Segment Start: RECORDED DATA
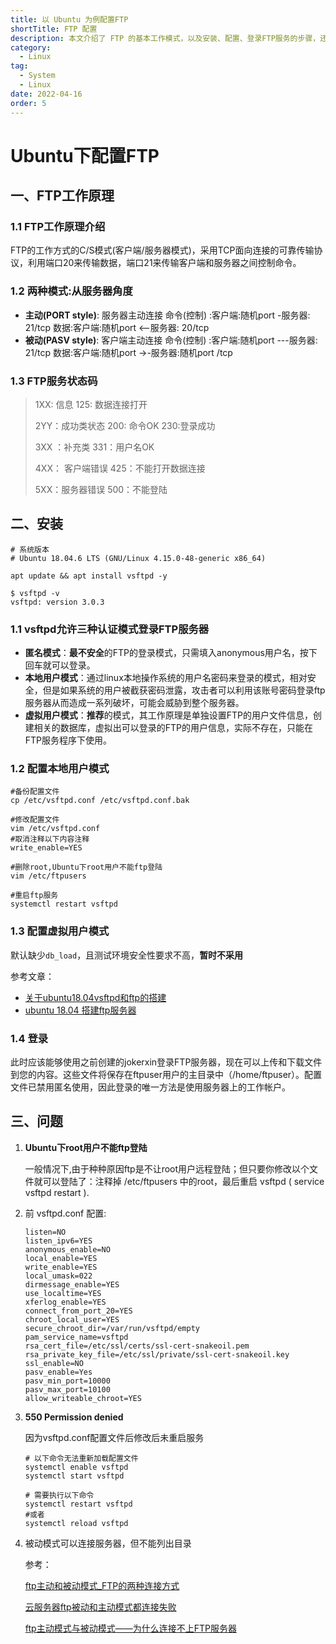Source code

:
 ```yaml
---
title: 以 Ubuntu 为例配置FTP
shortTitle: FTP 配置
description: 本文介绍了 FTP 的基本工作模式，以及安装、配置、登录FTP服务的步骤，还有可能遇到的问题。
category:
  - Linux
tag:
  - System
  - Linux
date: 2022-04-16
order: 5
---
```


# Ubuntu下配置FTP

## 一、FTP工作原理

### 1.1  FTP工作原理介绍

FTP的工作方式的C/S模式(客户端/服务器模式)，采用TCP面向连接的可靠传输协议，利用端口20来传输数据，端口21来传输客户端和服务器之间控制命令。

### 1.2  两种模式:从服务器角度

-   **主动(PORT style)**: 服务器主动连接
    命令(控制) :客户端:随机port -服务器: 21/tcp
    数据:客户端:随机port <--服务器: 20/tcp
-   **被动(PASV style)**: 客户端主动连接
    命令(控制) :客户端:随机port ---服务器: 21/tcp
    数据:客户端:随机port ->-服务器:随机port /tcp

### 1.3  FTP服务状态码

>   1XX:  信息                 125:  数据连接打开
>
>   2YY：成功类状态          200:  命令OK          230:登录成功
>
>   3XX ：补充类              331：用户名OK
>
>   4XX： 客户端错误         425：不能打开数据连接
>
>   5XX：服务器错误          500：不能登陆

## 二、安装

```shell
# 系统版本
# Ubuntu 18.04.6 LTS (GNU/Linux 4.15.0-48-generic x86_64)

apt update && apt install vsftpd -y

$ vsftpd -v
vsftpd: version 3.0.3
```

### 1.1 vsftpd允许三种认证模式登录FTP服务器

-   **匿名模式**：**最不安全**的FTP的登录模式，只需填入anonymous用户名，按下回车就可以登录。
-   **本地用户模式**：通过linux本地操作系统的用户名密码来登录的模式，相对安全，但是如果系统的用户被截获密码泄露，攻击者可以利用该账号密码登录ftp服务器从而造成一系列破坏，可能会威胁到整个服务器。
-   **虚拟用户模式**：**推荐**的模式，其工作原理是单独设置FTP的用户文件信息，创建相关的数据库，虚拟出可以登录的FTP的用户信息，实际不存在，只能在FTP服务程序下使用。

### 1.2 配置本地用户模式

```shell
#备份配置文件
cp /etc/vsftpd.conf /etc/vsftpd.conf.bak

#修改配置文件
vim /etc/vsftpd.conf
#取消注释以下内容注释
write_enable=YES

#删除root,Ubuntu下root用户不能ftp登陆
vim /etc/ftpusers

#重启ftp服务
systemctl restart vsftpd
```

### 1.3 配置虚拟用户模式

默认缺少`db_load`，且测试环境安全性要求不高，**暂时不采用**

参考文章：

-   [关于ubuntu18.04vsftpd和ftp的搭建](https://zhuanlan.zhihu.com/p/367086919)
-   [ubuntu 18.04 搭建ftp服务器](https://blog.csdn.net/kaikai136412162/article/details/94318822)

### 1.4 登录

此时应该能够使用之前创建的jokerxin登录FTP服务器，现在可以上传和下载文件到您的内容。这些文件将保存在ftpuser用户的主目录中（/home/ftpuser）。配置文件已禁用匿名使用，因此登录的唯一方法是使用服务器上的工作帐户。

## 三、问题

1.   **Ubuntu下root用户不能ftp登陆**

     一般情况下,由于种种原因ftp是不让root用户远程登陆；但只要你修改以个文件就可以登陆了：注释掉 /etc/ftpusers 中的root，最后重启 vsftpd ( service vsftpd restart ).

2.   前 vsftpd.conf 配置:

     ```shell
     listen=NO
     listen_ipv6=YES
     anonymous_enable=NO
     local_enable=YES
     write_enable=YES
     local_umask=022
     dirmessage_enable=YES
     use_localtime=YES
     xferlog_enable=YES
     connect_from_port_20=YES
     chroot_local_user=YES
     secure_chroot_dir=/var/run/vsftpd/empty
     pam_service_name=vsftpd
     rsa_cert_file=/etc/ssl/certs/ssl-cert-snakeoil.pem
     rsa_private_key_file=/etc/ssl/private/ssl-cert-snakeoil.key
     ssl_enable=NO
     pasv_enable=Yes
     pasv_min_port=10000
     pasv_max_port=10100
     allow_writeable_chroot=YES
     ```

3.   **550 Permission denied**

     因为vsftpd.conf配置文件后修改后未重启服务

     ```shell
     # 以下命令无法重新加载配置文件
     systemctl enable vsftpd
     systemctl start vsftpd

     # 需要执行以下命令
     systemctl restart vsftpd
     #或者
     systemctl reload vsftpd
     ```

4.   被动模式可以连接服务器，但不能列出目录

     参考：

     [ftp主动和被动模式_FTP的两种连接方式](https://blog.csdn.net/weixin_39581571/article/details/111221908)

     [云服务器ftp被动和主动模式都连接失败](https://www.modb.pro/db/159559)

     [ftp主动模式与被动模式——为什么连接不上FTP服务器](https://www.php.cn/linux-464387.html)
Segment End: RECORDED DATA
* **EXERCISE INSTRUCTIONS**
The answer is the whole listing above, written out verbatim, without its pictures.

* **TASK RESPONSE**
Source code

:
 ```yaml
---
title: 以 Ubuntu 为例配置FTP
shortTitle: FTP 配置
description: 本文介绍了 FTP 的基本工作模式，以及安装、配置、登录FTP服务的步骤，还有可能遇到的问题。
category:
  - Linux
tag:
  - System
  - Linux
date: 2022-04-16
order: 5
---
```


# Ubuntu下配置FTP

## 一、FTP工作原理

### 1.1  FTP工作原理介绍

FTP的工作方式的C/S模式(客户端/服务器模式)，采用TCP面向连接的可靠传输协议，利用端口20来传输数据，端口21来传输客户端和服务器之间控制命令。

### 1.2  两种模式:从服务器角度

-   **主动(PORT style)**: 服务器主动连接
    命令(控制) :客户端:随机port -服务器: 21/tcp
    数据:客户端:随机port <--服务器: 20/tcp
-   **被动(PASV style)**: 客户端主动连接
    命令(控制) :客户端:随机port ---服务器: 21/tcp
    数据:客户端:随机port ->-服务器:随机port /tcp

### 1.3  FTP服务状态码

>   1XX:  信息                 125:  数据连接打开
>
>   2YY：成功类状态          200:  命令OK          230:登录成功
>
>   3XX ：补充类              331：用户名OK
>
>   4XX： 客户端错误         425：不能打开数据连接
>
>   5XX：服务器错误          500：不能登陆

## 二、安装

```shell
# 系统版本
# Ubuntu 18.04.6 LTS (GNU/Linux 4.15.0-48-generic x86_64)

apt update && apt install vsftpd -y

$ vsftpd -v
vsftpd: version 3.0.3
```

### 1.1 vsftpd允许三种认证模式登录FTP服务器

-   **匿名模式**：**最不安全**的FTP的登录模式，只需填入anonymous用户名，按下回车就可以登录。
-   **本地用户模式**：通过linux本地操作系统的用户名密码来登录的模式，相对安全，但是如果系统的用户被截获密码泄露，攻击者可以利用该账号密码登录ftp服务器从而造成一系列破坏，可能会威胁到整个服务器。
-   **虚拟用户模式**：**推荐**的模式，其工作原理是单独设置FTP的用户文件信息，创建相关的数据库，虚拟出可以登录的FTP的用户信息，实际不存在，只能在FTP服务程序下使用。

### 1.2 配置本地用户模式

```shell
#备份配置文件
cp /etc/vsftpd.conf /etc/vsftpd.conf.bak

#修改配置文件
vim /etc/vsftpd.conf
#取消注释以下内容注释
write_enable=YES

#删除root,Ubuntu下root用户不能ftp登陆
vim /etc/ftpusers

#重启ftp服务
systemctl restart vsftpd
```

### 1.3 配置虚拟用户模式

默认缺少`db_load`，且测试环境安全性要求不高，**暂时不采用**

参考文章：

-   [关于ubuntu18.04vsftpd和ftp的搭建](https://zhuanlan.zhihu.com/p/367086919)
-   [ubuntu 18.04 搭建ftp服务器](https://blog.csdn.net/kaikai136412162/article/details/94318822)

### 1.4 登录

此时应该能够使用之前创建的jokerxin登录FTP服务器，现在可以上传和下载文件到您的内容。这些文件将保存在ftpuser用户的主目录中（/home/ftpuser）。配置文件已禁用匿名使用，因此登录的唯一方法是使用服务器上的工作帐户。

## 三、问题

1.   **Ubuntu下root用户不能ftp登陆**

     一般情况下,由于种种原因ftp是不让root用户远程登陆；但只要你修改以个文件就可以登陆了：注释掉 /etc/ftpusers 中的root，最后重启 vsftpd ( service vsftpd restart ).

2.   前 vsftpd.conf 配置:

     ```shell
     listen=NO
     listen_ipv6=YES
     anonymous_enable=NO
     local_enable=YES
     write_enable=YES
     local_umask=022
     dirmessage_enable=YES
     use_localtime=YES
     xferlog_enable=YES
     connect_from_port_20=YES
     chroot_local_user=YES
     secure_chroot_dir=/var/run/vsftpd/empty
     pam_service_name=vsftpd
     rsa_cert_file=/etc/ssl/certs/ssl-cert-snakeoil.pem
     rsa_private_key_file=/etc/ssl/private/ssl-cert-snakeoil.key
     ssl_enable=NO
     pasv_enable=Yes
     pasv_min_port=10000
     pasv_max_port=10100
     allow_writeable_chroot=YES
     ```

3.   **550 Permission denied**

     因为vsftpd.conf配置文件后修改后未重启服务

     ```shell
     # 以下命令无法重新加载配置文件
     systemctl enable vsftpd
     systemctl start vsftpd

     # 需要执行以下命令
     systemctl restart vsftpd
     #或者
     systemctl reload vsftpd
     ```

4.   被动模式可以连接服务器，但不能列出目录

     参考：

     [ftp主动和被动模式_FTP的两种连接方式](https://blog.csdn.net/weixin_39581571/article/details/111221908)

     [云服务器ftp被动和主动模式都连接失败](https://www.modb.pro/db/159559)

     [ftp主动模式与被动模式——为什么连接不上FTP服务器](https://www.php.cn/linux-464387.html)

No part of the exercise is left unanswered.